Problem to solve: Every entry, from the first line to the last, should be output exactly.

Supplied records:

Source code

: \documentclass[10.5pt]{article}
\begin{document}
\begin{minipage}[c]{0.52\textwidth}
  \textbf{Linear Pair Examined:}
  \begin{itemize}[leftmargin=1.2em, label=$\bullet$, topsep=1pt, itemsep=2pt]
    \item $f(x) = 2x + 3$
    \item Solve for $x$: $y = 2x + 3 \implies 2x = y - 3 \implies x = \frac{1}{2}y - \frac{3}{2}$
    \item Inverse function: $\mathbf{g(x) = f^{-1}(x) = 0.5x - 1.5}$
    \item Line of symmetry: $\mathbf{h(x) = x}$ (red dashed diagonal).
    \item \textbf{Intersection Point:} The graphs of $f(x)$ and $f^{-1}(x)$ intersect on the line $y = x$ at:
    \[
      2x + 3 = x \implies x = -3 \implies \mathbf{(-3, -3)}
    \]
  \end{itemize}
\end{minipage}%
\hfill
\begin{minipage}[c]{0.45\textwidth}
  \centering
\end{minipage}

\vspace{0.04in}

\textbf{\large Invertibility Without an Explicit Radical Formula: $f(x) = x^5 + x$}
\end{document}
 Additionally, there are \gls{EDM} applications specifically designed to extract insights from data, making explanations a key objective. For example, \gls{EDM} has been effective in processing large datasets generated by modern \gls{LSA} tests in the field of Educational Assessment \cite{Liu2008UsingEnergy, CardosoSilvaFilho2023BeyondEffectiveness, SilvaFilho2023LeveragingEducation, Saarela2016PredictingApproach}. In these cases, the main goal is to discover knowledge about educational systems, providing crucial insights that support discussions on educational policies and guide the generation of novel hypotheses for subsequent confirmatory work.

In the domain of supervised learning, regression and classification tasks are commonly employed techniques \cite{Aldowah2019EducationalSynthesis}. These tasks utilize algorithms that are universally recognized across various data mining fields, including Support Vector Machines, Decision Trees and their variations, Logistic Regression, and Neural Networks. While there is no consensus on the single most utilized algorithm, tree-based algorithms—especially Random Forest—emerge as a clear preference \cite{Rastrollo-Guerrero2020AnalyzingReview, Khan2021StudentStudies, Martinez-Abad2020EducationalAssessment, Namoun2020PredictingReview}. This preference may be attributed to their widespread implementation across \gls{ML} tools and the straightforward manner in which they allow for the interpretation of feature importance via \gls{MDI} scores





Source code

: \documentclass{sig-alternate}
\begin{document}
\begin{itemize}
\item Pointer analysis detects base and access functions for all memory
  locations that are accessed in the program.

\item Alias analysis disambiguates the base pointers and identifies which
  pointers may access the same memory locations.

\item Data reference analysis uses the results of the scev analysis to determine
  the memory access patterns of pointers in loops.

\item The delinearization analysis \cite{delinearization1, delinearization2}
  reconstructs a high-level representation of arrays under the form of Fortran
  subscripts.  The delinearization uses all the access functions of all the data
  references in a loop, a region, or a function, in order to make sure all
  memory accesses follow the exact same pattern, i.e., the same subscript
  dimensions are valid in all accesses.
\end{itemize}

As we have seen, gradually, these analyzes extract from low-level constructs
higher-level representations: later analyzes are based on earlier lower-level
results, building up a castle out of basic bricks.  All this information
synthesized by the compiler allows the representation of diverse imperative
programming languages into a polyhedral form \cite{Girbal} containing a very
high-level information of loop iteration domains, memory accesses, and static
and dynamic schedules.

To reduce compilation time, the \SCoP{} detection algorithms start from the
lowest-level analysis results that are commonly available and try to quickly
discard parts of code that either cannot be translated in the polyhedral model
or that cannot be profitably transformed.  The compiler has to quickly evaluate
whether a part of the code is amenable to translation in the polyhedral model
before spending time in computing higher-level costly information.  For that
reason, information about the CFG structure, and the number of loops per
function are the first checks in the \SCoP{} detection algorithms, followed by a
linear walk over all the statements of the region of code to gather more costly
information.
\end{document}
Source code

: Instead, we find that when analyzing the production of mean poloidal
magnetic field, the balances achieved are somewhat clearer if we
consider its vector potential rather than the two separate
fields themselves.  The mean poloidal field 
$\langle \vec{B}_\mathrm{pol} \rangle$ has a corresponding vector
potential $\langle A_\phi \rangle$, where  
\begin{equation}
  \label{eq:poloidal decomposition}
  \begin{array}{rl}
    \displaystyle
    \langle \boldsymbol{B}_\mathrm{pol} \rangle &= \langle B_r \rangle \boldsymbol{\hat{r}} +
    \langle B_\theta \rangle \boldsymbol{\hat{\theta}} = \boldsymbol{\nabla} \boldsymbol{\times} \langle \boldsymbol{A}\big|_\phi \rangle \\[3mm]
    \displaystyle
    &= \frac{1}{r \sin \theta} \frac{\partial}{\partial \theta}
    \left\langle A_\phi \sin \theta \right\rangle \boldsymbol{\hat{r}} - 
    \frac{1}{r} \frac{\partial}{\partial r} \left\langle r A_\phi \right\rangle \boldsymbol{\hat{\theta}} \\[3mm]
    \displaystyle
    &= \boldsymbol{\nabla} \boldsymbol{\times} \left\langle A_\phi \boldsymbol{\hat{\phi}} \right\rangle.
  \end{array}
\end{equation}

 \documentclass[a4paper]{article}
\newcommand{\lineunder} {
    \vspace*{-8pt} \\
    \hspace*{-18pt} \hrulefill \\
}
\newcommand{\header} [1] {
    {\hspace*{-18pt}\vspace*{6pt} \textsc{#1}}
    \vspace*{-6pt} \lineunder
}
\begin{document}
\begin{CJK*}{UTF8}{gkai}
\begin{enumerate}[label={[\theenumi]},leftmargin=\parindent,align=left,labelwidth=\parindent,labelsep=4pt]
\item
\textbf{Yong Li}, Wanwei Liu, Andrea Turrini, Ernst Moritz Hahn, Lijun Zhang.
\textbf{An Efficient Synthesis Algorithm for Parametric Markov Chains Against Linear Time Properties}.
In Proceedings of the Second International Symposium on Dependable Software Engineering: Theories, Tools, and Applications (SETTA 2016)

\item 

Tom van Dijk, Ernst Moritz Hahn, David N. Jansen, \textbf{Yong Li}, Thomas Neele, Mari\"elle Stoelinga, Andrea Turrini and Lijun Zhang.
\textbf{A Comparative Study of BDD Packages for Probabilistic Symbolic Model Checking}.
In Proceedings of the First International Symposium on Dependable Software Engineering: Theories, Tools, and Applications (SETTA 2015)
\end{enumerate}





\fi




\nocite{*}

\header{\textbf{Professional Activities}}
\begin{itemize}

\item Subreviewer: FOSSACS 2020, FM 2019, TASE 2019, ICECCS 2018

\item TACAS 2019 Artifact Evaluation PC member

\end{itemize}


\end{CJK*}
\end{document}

Response to this exercise:
Source code

: \documentclass[10.5pt]{article}
\begin{document}
\begin{minipage}[c]{0.52\textwidth}
  \textbf{Linear Pair Examined:}
  \begin{itemize}[leftmargin=1.2em, label=$\bullet$, topsep=1pt, itemsep=2pt]
    \item $f(x) = 2x + 3$
    \item Solve for $x$: $y = 2x + 3 \implies 2x = y - 3 \implies x = \frac{1}{2}y - \frac{3}{2}$
    \item Inverse function: $\mathbf{g(x) = f^{-1}(x) = 0.5x - 1.5}$
    \item Line of symmetry: $\mathbf{h(x) = x}$ (red dashed diagonal).
    \item \textbf{Intersection Point:} The graphs of $f(x)$ and $f^{-1}(x)$ intersect on the line $y = x$ at:
    \[
      2x + 3 = x \implies x = -3 \implies \mathbf{(-3, -3)}
    \]
  \end{itemize}
\end{minipage}%
\hfill
\begin{minipage}[c]{0.45\textwidth}
  \centering
\end{minipage}

\vspace{0.04in}

\textbf{\large Invertibility Without an Explicit Radical Formula: $f(x) = x^5 + x$}
\end{document}
 Additionally, there are \gls{EDM} applications specifically designed to extract insights from data, making explanations a key objective. For example, \gls{EDM} has been effective in processing large datasets generated by modern \gls{LSA} tests in the field of Educational Assessment \cite{Liu2008UsingEnergy, CardosoSilvaFilho2023BeyondEffectiveness, SilvaFilho2023LeveragingEducation, Saarela2016PredictingApproach}. In these cases, the main goal is to discover knowledge about educational systems, providing crucial insights that support discussions on educational policies and guide the generation of novel hypotheses for subsequent confirmatory work.

In the domain of supervised learning, regression and classification tasks are commonly employed techniques \cite{Aldowah2019EducationalSynthesis}. These tasks utilize algorithms that are universally recognized across various data mining fields, including Support Vector Machines, Decision Trees and their variations, Logistic Regression, and Neural Networks. While there is no consensus on the single most utilized algorithm, tree-based algorithms—especially Random Forest—emerge as a clear preference \cite{Rastrollo-Guerrero2020AnalyzingReview, Khan2021StudentStudies, Martinez-Abad2020EducationalAssessment, Namoun2020PredictingReview}. This preference may be attributed to their widespread implementation across \gls{ML} tools and the straightforward manner in which they allow for the interpretation of feature importance via \gls{MDI} scores





Source code

: \documentclass{sig-alternate}
\begin{document}
\begin{itemize}
\item Pointer analysis detects base and access functions for all memory
  locations that are accessed in the program.

\item Alias analysis disambiguates the base pointers and identifies which
  pointers may access the same memory locations.

\item Data reference analysis uses the results of the scev analysis to determine
  the memory access patterns of pointers in loops.

\item The delinearization analysis \cite{delinearization1, delinearization2}
  reconstructs a high-level representation of arrays under the form of Fortran
  subscripts.  The delinearization uses all the access functions of all the data
  references in a loop, a region, or a function, in order to make sure all
  memory accesses follow the exact same pattern, i.e., the same subscript
  dimensions are valid in all accesses.
\end{itemize}

As we have seen, gradually, these analyzes extract from low-level constructs
higher-level representations: later analyzes are based on earlier lower-level
results, building up a castle out of basic bricks.  All this information
synthesized by the compiler allows the representation of diverse imperative
programming languages into a polyhedral form \cite{Girbal} containing a very
high-level information of loop iteration domains, memory accesses, and static
and dynamic schedules.

To reduce compilation time, the \SCoP{} detection algorithms start from the
lowest-level analysis results that are commonly available and try to quickly
discard parts of code that either cannot be translated in the polyhedral model
or that cannot be profitably transformed.  The compiler has to quickly evaluate
whether a part of the code is amenable to translation in the polyhedral model
before spending time in computing higher-level costly information.  For that
reason, information about the CFG structure, and the number of loops per
function are the first checks in the \SCoP{} detection algorithms, followed by a
linear walk over all the statements of the region of code to gather more costly
information.
\end{document}
Source code

: Instead, we find that when analyzing the production of mean poloidal
magnetic field, the balances achieved are somewhat clearer if we
consider its vector potential rather than the two separate
fields themselves.  The mean poloidal field 
$\langle \vec{B}_\mathrm{pol} \rangle$ has a corresponding vector
potential $\langle A_\phi \rangle$, where  
\begin{equation}
  \label{eq:poloidal decomposition}
  \begin{array}{rl}
    \displaystyle
    \langle \boldsymbol{B}_\mathrm{pol} \rangle &= \langle B_r \rangle \boldsymbol{\hat{r}} +
    \langle B_\theta \rangle \boldsymbol{\hat{\theta}} = \boldsymbol{\nabla} \boldsymbol{\times} \langle \boldsymbol{A}\big|_\phi \rangle \\[3mm]
    \displaystyle
    &= \frac{1}{r \sin \theta} \frac{\partial}{\partial \theta}
    \left\langle A_\phi \sin \theta \right\rangle \boldsymbol{\hat{r}} - 
    \frac{1}{r} \frac{\partial}{\partial r} \left\langle r A_\phi \right\rangle \boldsymbol{\hat{\theta}} \\[3mm]
    \displaystyle
    &= \boldsymbol{\nabla} \boldsymbol{\times} \left\langle A_\phi \boldsymbol{\hat{\phi}} \right\rangle.
  \end{array}
\end{equation}

 \documentclass[a4paper]{article}
\newcommand{\lineunder} {
    \vspace*{-8pt} \\
    \hspace*{-18pt} \hrulefill \\
}
\newcommand{\header} [1] {
    {\hspace*{-18pt}\vspace*{6pt} \textsc{#1}}
    \vspace*{-6pt} \lineunder
}
\begin{document}
\begin{CJK*}{UTF8}{gkai}
\begin{enumerate}[label={[\theenumi]},leftmargin=\parindent,align=left,labelwidth=\parindent,labelsep=4pt]
\item
\textbf{Yong Li}, Wanwei Liu, Andrea Turrini, Ernst Moritz Hahn, Lijun Zhang.
\textbf{An Efficient Synthesis Algorithm for Parametric Markov Chains Against Linear Time Properties}.
In Proceedings of the Second International Symposium on Dependable Software Engineering: Theories, Tools, and Applications (SETTA 2016)

\item 

Tom van Dijk, Ernst Moritz Hahn, David N. Jansen, \textbf{Yong Li}, Thomas Neele, Mari\"elle Stoelinga, Andrea Turrini and Lijun Zhang.
\textbf{A Comparative Study of BDD Packages for Probabilistic Symbolic Model Checking}.
In Proceedings of the First International Symposium on Dependable Software Engineering: Theories, Tools, and Applications (SETTA 2015)
\end{enumerate}





\fi




\nocite{*}

\header{\textbf{Professional Activities}}
\begin{itemize}

\item Subreviewer: FOSSACS 2020, FM 2019, TASE 2019, ICECCS 2018

\item TACAS 2019 Artifact Evaluation PC member

\end{itemize}


\end{CJK*}
\end{document}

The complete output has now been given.